L’Europa, dopo il dramma di Aylan, sembra essersi svegliata. Dalla Germania alla Francia, anche i paesi più rigidi hanno cambiato posizione sui migranti e si sono aperti all’accoglienza. In tutto il territorio dell’Unione fioriscono esperienze di accoglienza diffusa e di solidarietà. Ne abbiamo parlato con lo scrittore Moni Ovadia, per capire se sia possiible che una sola immagine possa essere cos’ determinante
Sembra che l’Europa abbia cambiato marcia sul tema dei migranti. Come se lo spiega?

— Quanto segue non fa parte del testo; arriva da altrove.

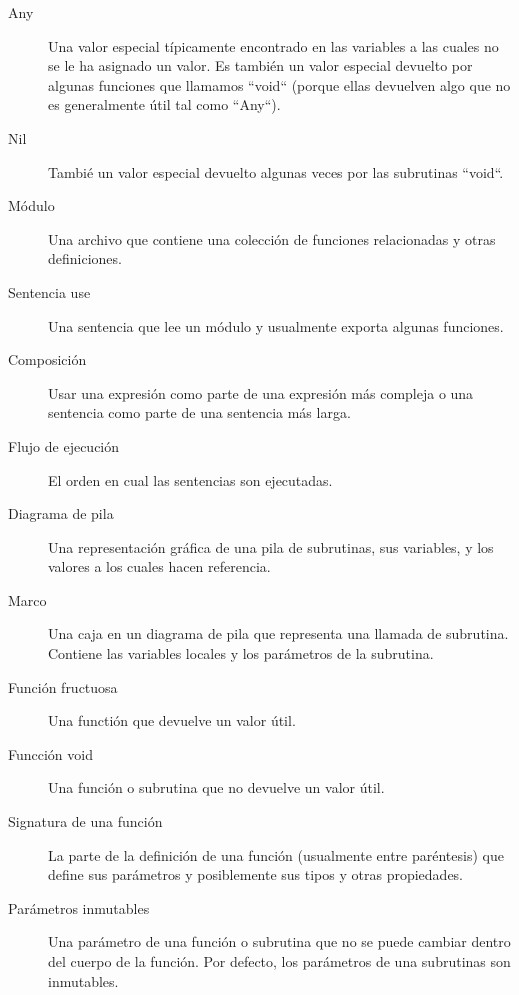 \begin{description}
\item[Any]  Una valor especial típicamente encontrado en 
las variables a las cuales no se le ha asignado un valor. Es 
también un valor especial devuelto por algunas funciones que 
llamamos ``void`` (porque ellas devuelven algo que no es
generalmente útil tal como ``Any``).

\item[Nil] Tambié un valor especial devuelto algunas veces
 por las subrutinas ``void``.

\item[Módulo] Una archivo que contiene una colección
de funciones relacionadas y otras definiciones.

\item[Sentencia use] Una sentencia que lee un módulo y 
usualmente exporta algunas funciones.

\item[Composición] Usar una expresión como parte de
una expresión más compleja o una sentencia como parte
de una sentencia más larga.

\item[Flujo de ejecución]  El orden en cual las sentencias
son ejecutadas.

\item[Diagrama de pila]  Una representación gráfica de una
pila de subrutinas, sus variables, y los valores a los cuales
hacen referencia.

\item[Marco]  Una caja en un diagrama de pila que representa una
llamada de subrutina. Contiene las variables locales y los 
parámetros de la subrutina.

\item[Función fructuosa] Una functión que devuelve un valor
útil.

\item[Funcción void] Una función o subrutina que no devuelve
un valor útil.

\item[Signatura de una función] La parte de la definición de 
una función (usualmente entre paréntesis) que define 
sus parámetros y posiblemente sus tipos y otras propiedades.

\item[Parámetros inmutables] Una parámetro de una función
o subrutina que no se puede cambiar dentro del cuerpo de
la función. Por defecto, los parámetros de una
subrutinas son inmutables.


\end{description}
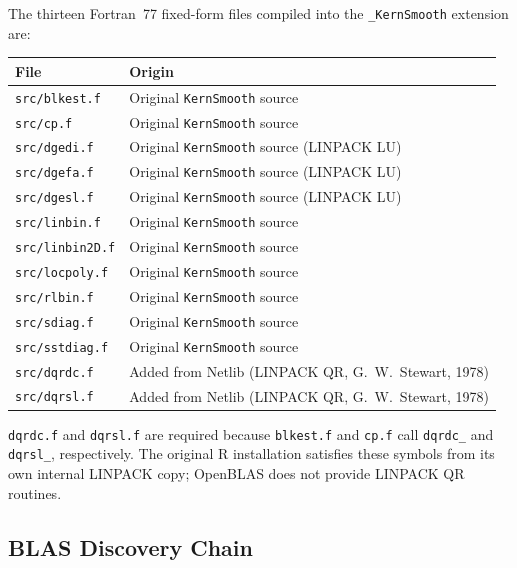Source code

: \documentclass[12pt,a4paper]{article}
\newcommand{\pkg}[1]{\texttt{#1}}
\begin{document}
The thirteen Fortran~77 fixed-form files compiled into the \pkg{\_KernSmooth} extension are:
\begin{center}
\begin{tabular}{ll}
\toprule
File & Origin \\
\midrule
\texttt{src/blkest.f} & Original \pkg{KernSmooth} source \\
\texttt{src/cp.f}     & Original \pkg{KernSmooth} source \\
\texttt{src/dgedi.f}  & Original \pkg{KernSmooth} source (LINPACK LU) \\
\texttt{src/dgefa.f}  & Original \pkg{KernSmooth} source (LINPACK LU) \\
\texttt{src/dgesl.f}  & Original \pkg{KernSmooth} source (LINPACK LU) \\
\texttt{src/linbin.f}   & Original \pkg{KernSmooth} source \\
\texttt{src/linbin2D.f} & Original \pkg{KernSmooth} source \\
\texttt{src/locpoly.f}  & Original \pkg{KernSmooth} source \\
\texttt{src/rlbin.f}    & Original \pkg{KernSmooth} source \\
\texttt{src/sdiag.f}    & Original \pkg{KernSmooth} source \\
\texttt{src/sstdiag.f}  & Original \pkg{KernSmooth} source \\
\texttt{src/dqrdc.f}  & Added from Netlib (LINPACK QR, G.~W.~Stewart, 1978) \\
\texttt{src/dqrsl.f}  & Added from Netlib (LINPACK QR, G.~W.~Stewart, 1978) \\
\bottomrule
\end{tabular}
\end{center}
\texttt{dqrdc.f} and \texttt{dqrsl.f} are required because \texttt{blkest.f} and \texttt{cp.f} call \texttt{dqrdc\_} and \texttt{dqrsl\_}, respectively. The original R installation satisfies these symbols from its own internal LINPACK copy; OpenBLAS does not provide LINPACK QR routines.

\subsection{BLAS Discovery Chain}
\end{document}
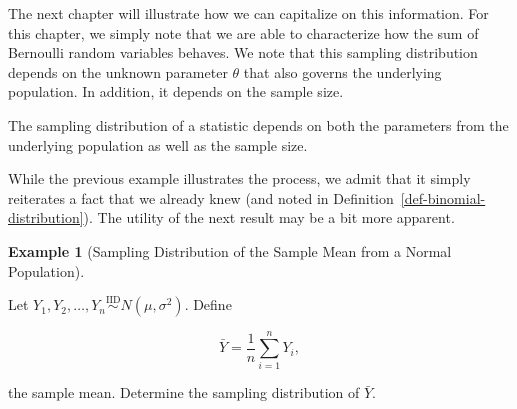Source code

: \documentclass[
  letterpaper,
  DIV=11,
  numbers=noendperiod]{scrreprt}
\theoremstyle{definition}
\theoremstyle{definition}
\newtheorem{example}{Example}[chapter]
\theoremstyle{plain}
\theoremstyle{remark}
\begin{document}
The next chapter will illustrate how we can capitalize on this
information. For this chapter, we simply note that we are able to
characterize how the sum of Bernoulli random variables behaves. We note
that this sampling distribution depends on the unknown parameter
\(\theta\) that also governs the underlying population. In addition, it
depends on the sample size.

\begin{tcolorbox}[enhanced jigsaw, title=\textcolor{quarto-callout-tip-color}{\faLightbulb}\hspace{0.5em}{Big Idea}, colbacktitle=quarto-callout-tip-color!10!white, titlerule=0mm, toptitle=1mm, breakable, bottomtitle=1mm, colframe=quarto-callout-tip-color-frame, opacitybacktitle=0.6, bottomrule=.15mm, arc=.35mm, toprule=.15mm, colback=white, rightrule=.15mm, coltitle=black, leftrule=.75mm, left=2mm, opacityback=0]

The sampling distribution of a statistic depends on both the parameters
from the underlying population as well as the sample size.

\end{tcolorbox}

While the previous example illustrates the process, we admit that it
simply reiterates a fact that we already knew (and noted in
Definition~\ref{def-binomial-distribution}). The utility of the next
result may be a bit more apparent.

\begin{example}[Sampling Distribution of the Sample Mean from a Normal
Population]\protect\hypertarget{exm-normal-mean}{}\label{exm-normal-mean}

Let
\(Y_1, Y_2, \dotsc, Y_n \stackrel{\text{IID}}{\sim} N\left(\mu,\sigma^2\right)\).
Define

\[\bar{Y} = \frac{1}{n}\sum_{i=1}^{n} Y_i,\]

the sample mean. Determine the sampling distribution of \(\bar{Y}\).

\end{example}
\end{document}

Credo che Angela Merkel sia l’unica vera statista che abbiamo, lo dico da uomo di sinistra. Ha capito una cosa: questa onda umana non la puoi fermare se non ha prezzo di conseguenze inacettabili per la Germania, con il passato che ha. I bambini sono stati per lei il segno di quelle conseguenze. Stalin diceva: un morto è una tragedia, un milioni di morti sono una statistica. Sono morti tanti bambini in questi anni, migliaia. Ma quell’uno, Aylan, è impossibile da sostenere. Nel lager di Auschwitz successe un episodio simile. Dei detenuti tentarono di scappare o rubarano qualcosa. Non ricordo esattamente. Erano due adulti e un bimbo di 9 anni. Furono condannati e impiccati. I due uomini morirono subito. Il bimbo invece agonizzò per mezz’ora prima di morire. Era troppo leggero. Una certa teologia cristiana vide in quel bimbo il Cristo. Fu uno di quegli episodi che rese impossibile il silenzio su quel che succedeva in quei posti. È lo stesso che è capitato con Aylan. La Merkel ha fatto un atto lungimirante, estrememanerte forte in termini simbolici: la nazione carnefice della storia diventa umana., accogliendo un popolo in fuga E poi pensa al futuro, a costruire la Germania del futuro, come terra di accoglienza e di multiculturalità, sapendo di recuperare tante energie forti. I Siriani sono colti. Basta guardare la storia degli Stati Uniti d’America. La Merkel sta dando un segnale per il futuro dell’Europa. Da oggi i Paesi dell’est, penso anche alla Polonia che per quello che ha sofferto dovrebbe avere un atteggiamento diverso, possono solo adeguarsi alla linea. E non è un caso che tutto questo capiti nel tempo di Francesco. L’unico leader morale di questo periodo storico. Adamantino, puro e sudamericano, che sa cosa significa la tirannia. L’accoglienza però è solo il primo passo…

In che senso?

Dobbiamo ascoltare Francesco anche sugli altri grandi temi. In particolare sulla questione dei mercati e della finanza. Senza tornare ad un economia umana produrremo sempre più disperazione, povertà e guerre

Ma come può una sola foto ottenere un cambiamento così drastico?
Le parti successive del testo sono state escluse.